Reproduce the entries so that every line matches the original exactly.

*** Excerpted records Section Begins ***

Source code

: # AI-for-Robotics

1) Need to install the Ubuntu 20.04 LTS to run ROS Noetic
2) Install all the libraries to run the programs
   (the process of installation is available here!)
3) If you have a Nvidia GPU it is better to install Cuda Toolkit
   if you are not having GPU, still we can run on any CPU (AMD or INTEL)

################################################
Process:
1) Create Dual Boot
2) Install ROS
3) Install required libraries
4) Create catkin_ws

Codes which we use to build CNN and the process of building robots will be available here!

*** Excerpted records Section Ends ***

Finished task »
Source code

: # AI-for-Robotics

1) Need to install the Ubuntu 20.04 LTS to run ROS Noetic
2) Install all the libraries to run the programs
   (the process of installation is available here!)
3) If you have a Nvidia GPU it is better to install Cuda Toolkit
   if you are not having GPU, still we can run on any CPU (AMD or INTEL)

################################################
Process:
1) Create Dual Boot
2) Install ROS
3) Install required libraries
4) Create catkin_ws

Codes which we use to build CNN and the process of building robots will be available here!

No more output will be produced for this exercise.